Spread Your Winging

6 02 2012

This is a follow on from my last post where I was wondering what I was going to say to a) my bank and b) my CMHT. We’re going to go through a little storytelling about my adventures and of course there is a moral to this tale.

Sitting comfortably? Been to the toilet? Just thought I’d ask, we’ll begin anyway.

So, I began my days dealings (late morning as I had a late night, no particular reason, just how I roll) with the bank because, well, seemed like the obvious one to begin with and the easiest too. Yeah, yeah, I’m a wuss, so sue me. I had done a little prep work for this the day before, thinking about what I’d accept and what I wanted to achieve. All sounds quite complex doesn’t it, and on the day… it wasn’t. Things went pretty smoothly to be honest, got quite a few things sorted, everything went the way I thought they would. Surprise of the whole thing was that my bank have been charging me for PPI (Payment Protection Insurance) that I wasn’t aware of for a while now, so I’m now beginning my look at how to make a complaint. This may get me some money back but that’s a while in the future and there’s a few things to check out first.

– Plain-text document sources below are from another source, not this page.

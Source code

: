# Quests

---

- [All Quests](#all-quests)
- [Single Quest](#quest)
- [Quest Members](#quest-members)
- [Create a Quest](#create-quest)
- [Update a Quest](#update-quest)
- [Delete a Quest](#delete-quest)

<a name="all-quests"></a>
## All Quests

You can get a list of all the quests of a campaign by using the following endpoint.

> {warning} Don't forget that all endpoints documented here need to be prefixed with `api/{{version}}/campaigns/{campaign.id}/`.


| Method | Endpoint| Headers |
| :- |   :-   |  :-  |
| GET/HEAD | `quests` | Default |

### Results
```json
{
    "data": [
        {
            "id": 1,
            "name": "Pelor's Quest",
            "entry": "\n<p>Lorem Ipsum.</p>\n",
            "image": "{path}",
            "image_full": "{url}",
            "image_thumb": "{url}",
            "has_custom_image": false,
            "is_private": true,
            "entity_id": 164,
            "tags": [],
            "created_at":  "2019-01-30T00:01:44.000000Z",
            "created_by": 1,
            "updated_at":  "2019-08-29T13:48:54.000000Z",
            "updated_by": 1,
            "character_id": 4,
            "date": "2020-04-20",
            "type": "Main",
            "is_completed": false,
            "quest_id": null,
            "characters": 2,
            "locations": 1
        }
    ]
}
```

Next on the list is talking to the Community Mental Health Team. This is something that I’m less well prepared for and I’m not entirely sure what I’d like to achieve by it. The stupid thing is that I am having pangs of anxiety about doing so, that bit in the chest which I can only describe as a cold rush, fluctuating with my breathing. This is accompanied by my thoughts skittering around the subject like Bambi on ice. I know I want to contact them, and I know that it’s about the status of my referral to psychology, but I can’t shake the familiar feeling that there’s other stuff which is relevant that I don’t want to miss out talking about. Don’t want to be the person who contacts the CMHT on a regular basis over minor stuff which I will otherwise the things will just eat away at me. Don’t get me wrong, there are people who contact their CMHT for minor things on a regular basis but it’s normally because the CMHT have caused these minor things to arise.

Times like this I wonder what on earth it is that’s going on in my head as the flow of thoughts tends to be disrupted by a rip tide of… umm, hunches seems like the best term. Can’t explain it terribly well, although I shall try. It’s like that nagging thought or feeling or whatever you can call it in the back of your mind which means you can’t be certain about what it is you’re thinking about. Niggling doubt? That might be it.

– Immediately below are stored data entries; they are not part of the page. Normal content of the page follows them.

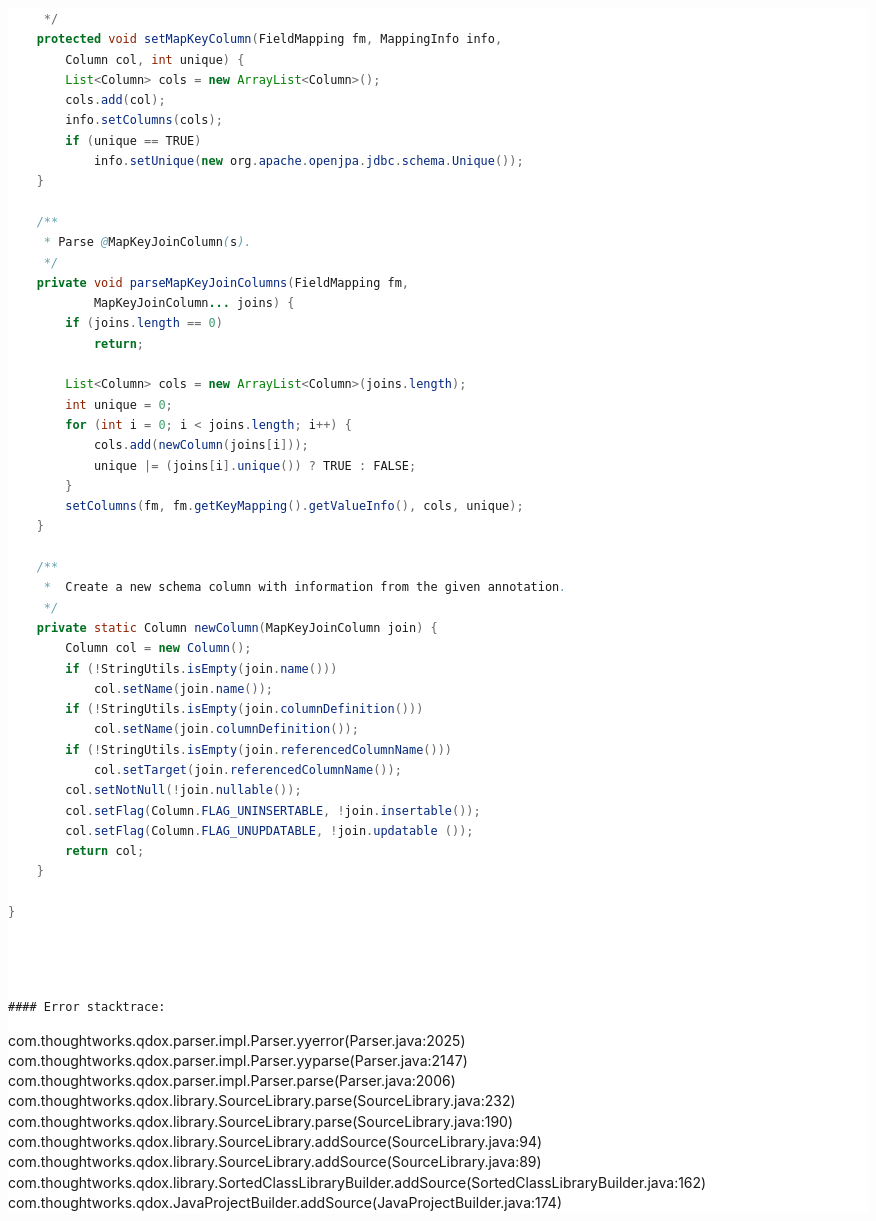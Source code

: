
```java
     */
    protected void setMapKeyColumn(FieldMapping fm, MappingInfo info,
        Column col, int unique) {
        List<Column> cols = new ArrayList<Column>();
        cols.add(col);
        info.setColumns(cols);
        if (unique == TRUE)
            info.setUnique(new org.apache.openjpa.jdbc.schema.Unique());
    }
    
    /**
     * Parse @MapKeyJoinColumn(s).
     */
    private void parseMapKeyJoinColumns(FieldMapping fm,
            MapKeyJoinColumn... joins) {
        if (joins.length == 0)
            return;

        List<Column> cols = new ArrayList<Column>(joins.length);
        int unique = 0;
        for (int i = 0; i < joins.length; i++) {
            cols.add(newColumn(joins[i]));
            unique |= (joins[i].unique()) ? TRUE : FALSE;
        }
        setColumns(fm, fm.getKeyMapping().getValueInfo(), cols, unique);
    }
    
    /**
     *  Create a new schema column with information from the given annotation.
     */
    private static Column newColumn(MapKeyJoinColumn join) {
        Column col = new Column();
        if (!StringUtils.isEmpty(join.name()))
            col.setName(join.name());
        if (!StringUtils.isEmpty(join.columnDefinition()))
            col.setName(join.columnDefinition());
        if (!StringUtils.isEmpty(join.referencedColumnName()))
            col.setTarget(join.referencedColumnName());
        col.setNotNull(!join.nullable());
        col.setFlag(Column.FLAG_UNINSERTABLE, !join.insertable());
        col.setFlag(Column.FLAG_UNUPDATABLE, !join.updatable ());
        return col;
    }
    
}
```

```



#### Error stacktrace:

```
com.thoughtworks.qdox.parser.impl.Parser.yyerror(Parser.java:2025)
	com.thoughtworks.qdox.parser.impl.Parser.yyparse(Parser.java:2147)
	com.thoughtworks.qdox.parser.impl.Parser.parse(Parser.java:2006)
	com.thoughtworks.qdox.library.SourceLibrary.parse(SourceLibrary.java:232)
	com.thoughtworks.qdox.library.SourceLibrary.parse(SourceLibrary.java:190)
	com.thoughtworks.qdox.library.SourceLibrary.addSource(SourceLibrary.java:94)
	com.thoughtworks.qdox.library.SourceLibrary.addSource(SourceLibrary.java:89)
	com.thoughtworks.qdox.library.SortedClassLibraryBuilder.addSource(SortedClassLibraryBuilder.java:162)
	com.thoughtworks.qdox.JavaProjectBuilder.addSource(JavaProjectBuilder.java:174)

Anyway, the call has been made and I did my usual thing of tripping over myself, losing my train of thought, but I waded through the mental mire. True to form, despite what doctors on the ward tell you, it means sweet football association because it’s the CMHT who will be dealing with it. As such I now have an appointment to see the doc in about a months time to sort some stuff out. Least this gives me time to get my head round what it is that I’m looking to get out of it.

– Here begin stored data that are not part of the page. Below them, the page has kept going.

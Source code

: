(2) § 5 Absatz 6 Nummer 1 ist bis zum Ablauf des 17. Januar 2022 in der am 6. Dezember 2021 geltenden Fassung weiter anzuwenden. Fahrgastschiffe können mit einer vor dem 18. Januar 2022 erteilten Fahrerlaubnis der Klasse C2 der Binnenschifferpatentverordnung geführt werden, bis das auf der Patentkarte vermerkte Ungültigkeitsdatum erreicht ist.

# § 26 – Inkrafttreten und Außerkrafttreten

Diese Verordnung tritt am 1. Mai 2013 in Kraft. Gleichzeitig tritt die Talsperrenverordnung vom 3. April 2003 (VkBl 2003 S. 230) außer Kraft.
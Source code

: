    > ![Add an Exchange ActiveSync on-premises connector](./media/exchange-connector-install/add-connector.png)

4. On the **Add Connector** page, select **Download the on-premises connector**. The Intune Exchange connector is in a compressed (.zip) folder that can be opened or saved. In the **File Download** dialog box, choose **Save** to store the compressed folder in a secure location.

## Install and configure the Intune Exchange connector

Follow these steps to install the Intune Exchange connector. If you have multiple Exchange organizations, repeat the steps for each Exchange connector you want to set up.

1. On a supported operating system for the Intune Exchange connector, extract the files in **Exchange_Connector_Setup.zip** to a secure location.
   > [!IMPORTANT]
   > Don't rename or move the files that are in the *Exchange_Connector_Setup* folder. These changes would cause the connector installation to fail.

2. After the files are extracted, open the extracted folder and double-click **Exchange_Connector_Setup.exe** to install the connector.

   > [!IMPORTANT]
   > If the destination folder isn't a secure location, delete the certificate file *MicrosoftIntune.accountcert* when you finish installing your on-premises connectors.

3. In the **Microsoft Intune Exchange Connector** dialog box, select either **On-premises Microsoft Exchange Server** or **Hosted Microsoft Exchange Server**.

And so our tale is done. I did promise a moral to this story didn’t I. Ok, here we go.

Anxiety is an absolute bastard of a thing to have and deal with, feel free to say ‘No shit Sherlock’. My point is that you need time to think. Yeah, some people may not be happy with that but I think I may have made clear that time to think without pressure is essential to get by. Kind of a luxury to many but if you have anxiety it becomes a necessity. Truth be told though, I end up winging it and hoping for the best, not exactly the best way to do it but I force myself to do it through bravado. Yeah it can lead to mistakes, guess that’s why I say about taking time as those little mistakes bug the crap out of me.

Ooh get me being all authoritative so I’ll just finish by saying that I’m no expert, just living the life, as shit as it may be. Oh n if I can get my stuff together then I’ll probably be getting my book up n running n published as sort of shareware (give money if you think it’s worth it).